> [REQUIREMENT] The first line of the entries is where the copy starts and the line with "Ganz besonders gilt" is where it ends; set down each line exactly, both ends included, and drop pictures.

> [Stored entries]
[Start of Attachment]

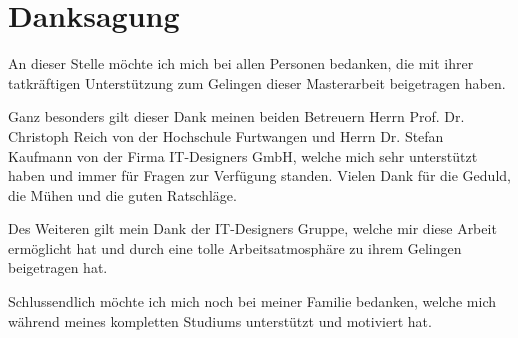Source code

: 
\chapter*{Danksagung} %

An dieser Stelle möchte ich mich bei allen Personen bedanken, die mit ihrer tatkräftigen Unterstützung zum
Gelingen dieser Masterarbeit beigetragen haben.

Ganz besonders gilt dieser Dank meinen beiden Betreuern Herrn Prof. Dr. Christoph Reich von
der Hochschule Furtwangen und Herrn Dr. Stefan Kaufmann von der Firma IT-Designers GmbH, welche
mich sehr unterstützt haben und immer für Fragen zur Verfügung standen.
Vielen Dank für die Geduld, die Mühen und die guten Ratschläge.

Des Weiteren gilt mein Dank der IT-Designers Gruppe, welche mir diese Arbeit ermöglicht hat und durch eine
tolle Arbeitsatmosphäre zu ihrem Gelingen beigetragen hat.


Schlussendlich möchte ich mich noch bei meiner Familie bedanken, welche mich während meines
kompletten Studiums unterstützt und motiviert hat.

[End of Attachment]

> [SOLUTION TO THIS TASK]
Source code

: 
\chapter*{Danksagung} %

An dieser Stelle möchte ich mich bei allen Personen bedanken, die mit ihrer tatkräftigen Unterstützung zum
Gelingen dieser Masterarbeit beigetragen haben.

Ganz besonders gilt dieser Dank meinen beiden Betreuern Herrn Prof. Dr. Christoph Reich von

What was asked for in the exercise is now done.